Die Königin betrat die zweite Stufe der Erkenntnis.
»Jener Abfall in Gedanken« – begann Gunther nach geraumer Pause, »Majestät wissen, ich habe ihn nie gebilligt – jene Lockerung des Gewohnten war doch auch ein Symptom, daß Majestät sich Ueberzeugungen neu aufbauen müssen, die nicht nur mit Ihrer Natur stimmen, sondern auch aus Ihrer Natur heraustönen. Majestät! Jede klare Erkenntnis, jede Ueberwindung des Schmerzes ist eine Wandlung und Neubildung des Daseins, eine Läuterung, wie man es sonst nennt.«
»Ich verstehe,« erwiderte die Königin. »Ja, ich möchte die Weltordnung kennen, ich möchte die Vernunft im menschlichen Geschick verstehen. Warum muß ich das erleben? Macht es mich besser? Bringt es mich zu edlerem Thun? Wäre ich nicht viel besser, wenn mein Leben ungetrübt geblieben? Ich habe die Menschen alle so sehr geliebt. Ach, es war so schön, niemanden auf der Welt zu wissen, der mir feind, und noch schöner, niemand zu wissen, den ich hassen, verabscheuen muß. Und nun? Was soll ich noch thun? Mir ist, als wenn ich zu jedem Schritt über eine Schwelle müßte, darauf eine Leiche liegt. Ich habe keinen freien Schritt mehr in der Welt. Sie sind ein weiser Mann. Helfen Sie mir! Führen Sie mich hinweg über diese entsetzlichen Gedanken!«
»Ich bin nicht weise, und wäre ich's, ich könnte es Ihnen nicht geben. Die Alten haben die Sage, daß man die Hesperidenäpfel nur zeigen, aber nicht für andre pflücken kann.«
»Wohl! Wohl! Es sei. So antworten Sie mir: Wäre es nicht besser, in Tugend, im Glauben an die Menschen größer, schöner, stärker zu werden?«
»Die Kindschaft der Seele ist ein Glück, die klare Erkenntnis ein Verdienst und, wie ich glaube, ein notwendiges und haltvolles Glück –«
»Sie lenken mich ab. Sie haben den Schlüssel auch nicht.«
»Ich habe ihn nicht. Unser Leben ist nichts als harte Notwendigkeit. Duck unter! heißt es – laß es auf dich hereinhageln und stehe fest! Die Sonne kommt wieder. Wir stehen im Bannkreis unsres eigenen kleinen und des allumfassenden Naturgesetzes.
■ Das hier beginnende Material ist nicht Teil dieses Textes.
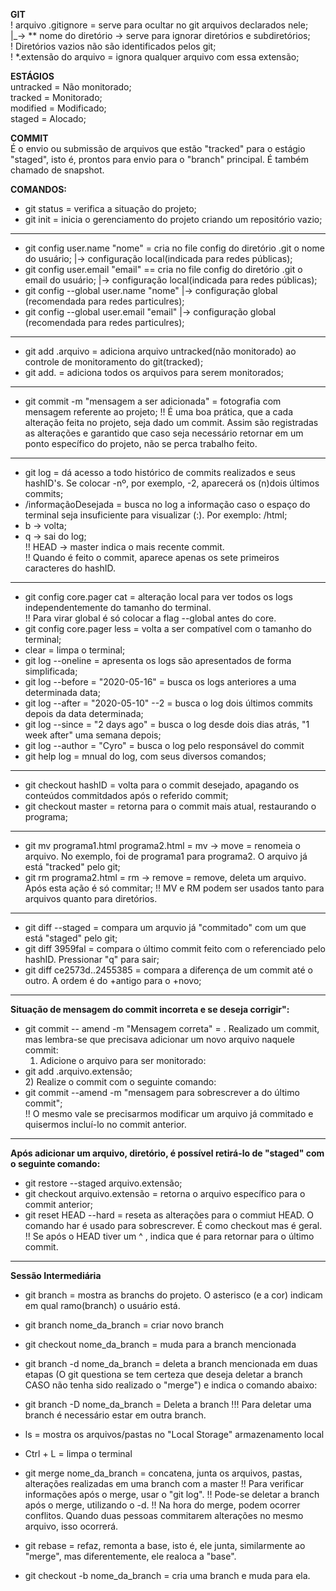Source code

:____GIT____<br>
! arquivo .gitignore = serve para ocultar no git arquivos declarados nele;<br>
    |_-> ** nome do diretório -> serve para ignorar diretórios e subdiretórios;<br>
! Diretórios vazios não são identificados pelos git;<br>
! *.extensão do arquivo = ignora qualquer arquivo com essa extensão;<br>

____ESTÁGIOS____<br>
untracked = Não monitorado;<br>
tracked = Monitorado;<br>
modified = Modificado;<br>
staged = Alocado;<br>

____COMMIT____<br>
É o envio ou submissão de arquivos que estão "tracked" para o estágio "staged", isto é, prontos para envio para o "branch" principal. 
É também chamado de snapshot.


____COMANDOS:____
- git status = verifica a situação do projeto;
- git init = inicia o gerenciamento do projeto criando um repositório vazio;
-----
- git config user.name "nome" = cria no file config do diretório .git o nome do usuário;     |-> configuração local(indicada para redes públicas);
- git config user.email "email" == cria no file config do diretório .git o email do usuário; |-> configuração local(indicada para redes públicas);
- git config --global user.name "nome"   |-> configuração global (recomendada para redes particulres);
- git config --global user.email "email" |-> configuração global (recomendada para redes particulres);
-----
- git add .arquivo = adiciona arquivo untracked(não monitorado) ao controle de monitoramento do git(tracked);
- git add. = adiciona todos os arquivos para serem monitorados;
-----
- git commit -m "mensagem a ser adicionada" = fotografia com mensagem referente ao projeto;
!! É uma boa prática, que a cada alteração feita no projeto, seja dado um commit. 
   Assim são registradas as alterações e garantido que caso seja necessário retornar em um ponto específico do projeto, não se perca trabalho feito.
-----
- git log = dá acesso a todo histórico de commits realizados e seus hashID's. Se colocar -nº, por exemplo, -2, aparecerá os (n)dois últimos commits;
- /informaçãoDesejada = busca no log a informação caso o espaço do terminal seja insuficiente para visualizar (:). Por exemplo: /html;
- b -> volta;
- q -> sai do log; <br>
!! HEAD -> master indica o mais recente commit.<br>
!! Quando é feito o commit, aparece apenas os sete primeiros caracteres do hashID.
-----
- git config core.pager cat = alteração local para ver todos os logs independentemente do tamanho do terminal. <br>
!! Para virar global é só colocar a flag --global antes do core.<br>
- git config core.pager less = volta a ser compatível com o tamanho do terminal;
- clear = limpa o terminal;
- git log --oneline = apresenta os logs são apresentados de forma simplificada;
- git log --before = "2020-05-16" = busca os logs anteriores a uma determinada data;
- git log --after = "2020-05-10" --2 = busca o log dois últimos commits depois da data determinada;
- git log --since = "2 days ago" = busca o log desde dois dias atrás, "1 week after" uma semana depois;
- git log --author = "Cyro" = busca o log pelo responsável do commit
- git help log = mnual do log, com seus diversos comandos;
-----
- git checkout hashID = volta para o commit desejado, apagando os conteúdos commitdados após o referido commit;
- git checkout master = retorna para o commit mais atual, restaurando o programa;
-----
- git mv programa1.html programa2.html = mv -> move = renomeia o arquivo. No exemplo, foi de programa1 para programa2. O arquivo já está "tracked" pelo git;
- git rm programa2.html = rm -> remove = remove, deleta um arquivo. Após esta ação é só commitar;
!! MV e RM podem ser usados tanto para arquivos quanto para diretórios.
-----
- git diff --staged = compara um arquvio já "commitado" com um que está "staged" pelo git;
- git diff 3959fal = compara o último commit feito com o referenciado pelo hashID. Pressionar "q" para sair;
- git diff ce2573d..2455385 = compara a diferença de um commit até o outro. A ordem é do +antigo para o +novo;
-----
____Situação de mensagem do commit incorreta e se deseja corrigir":____
- git commit -- amend -m "Mensagem correta" = 
. Realizado um commit, mas lembra-se que precisava adicionar um novo arquivo naquele commit:
    1) Adicione o arquivo para ser monitorado:
- git add .arquivo.extensão;<br>
    2) Realize o commit com o seguinte comando:
- git commit --amend -m "mensagem para sobrescrever a do último commit";<br>
!! O mesmo vale se precisarmos modificar um arquivo já commitado e quisermos incluí-lo no commit anterior.
-----
____Após adicionar um arquivo, diretório, é possível retirá-lo de "staged" com o seguinte comando:____
- git restore --staged arquivo.extensão;
- git checkout arquivo.extensão = retorna o arquivo específico para o commit anterior;
- git reset HEAD --hard = reseta as alterações para o commiut HEAD. O comando har é usado para sobrescrever. É como checkout mas é geral.
!! Se após o HEAD tiver um ^ , indica que é para retornar para o último commit.
-----
____Sessão Intermediária____

- git branch = mostra as branchs do projeto. O asterisco (e a cor) indicam em qual ramo(branch) o usuário está.
- git branch nome_da_branch = criar novo branch
- git checkout nome_da_branch = muda para a branch mencionada
- git branch -d nome_da_branch = deleta a branch mencionada em duas etapas (O git questiona se tem certeza que deseja deletar a branch CASO não tenha sido realizado o "merge") e indica o comando abaixo:
- git branch -D nome_da_branch = Deleta a branch
!!! Para deletar uma branch é necessário estar em outra branch.

- ls = mostra os arquivos/pastas no "Local Storage" armazenamento local
- Ctrl + L = limpa o terminal

- git merge nome_da_branch = concatena, junta os arquivos, pastas, alterações realizadas em uma branch com a master
!! Para verificar informações após o merge, usar o "git log". 
!! Pode-se deletar a branch após o merge, utilizando o -d.
!! Na hora do merge, podem ocorrer conflitos. Quando duas pessoas commitarem alterações no mesmo arquivo, isso ocorrerá.

- git rebase = refaz, remonta a base, isto é, ele junta, similarmente ao "merge", mas diferentemente, ele realoca a "base".
- git checkout -b nome_da_branch = cria uma branch e muda para ela.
Es kreist kein Stern am Firmament für sich und vollzieht selbständig seine Bahn ohne Abirrung, die Gestirne rings um ihn her ziehen an, stoßen ab; aber es gilt, in sich zu verharren. So auch die Menschen.«
»Sie geben eine Medizin und hoffen doch allein auf die Heilkraft der Natur.«
»Allerdings, Majestät. Das in unsrer Natur gegründete Gesetz allein hilft.«
Nach einer Weile fügte er hinzu:
»Man kann zu dem momentan Gebeugten nicht von erfrischenden Wanderungen auf den Höhen sprechen, ihn nicht dazu aufrufen. Wenn du können wirst, wirst du wollen; denn der Wille ist das nach außen gewendete Können. Jetzt in der Betroffenheit des ersten Schlages sind Sie, Majestät, noch eingehüllt in die allgemeine Naturmacht, die Sie trägt. Die allgemeine Naturmacht setzt das Dasein fort, bis es wieder zum Leben, zur freien That wird. Meine gute Mutter faßte das in ihrer religiösen Weise in die Worte: ›Wenn Gott nur so lange hilft, bis man sich selber helfen kann‹.«
»Ich danke,« sagte die Königin. »Ich danke,« wiederholte sie und schloß die Augen.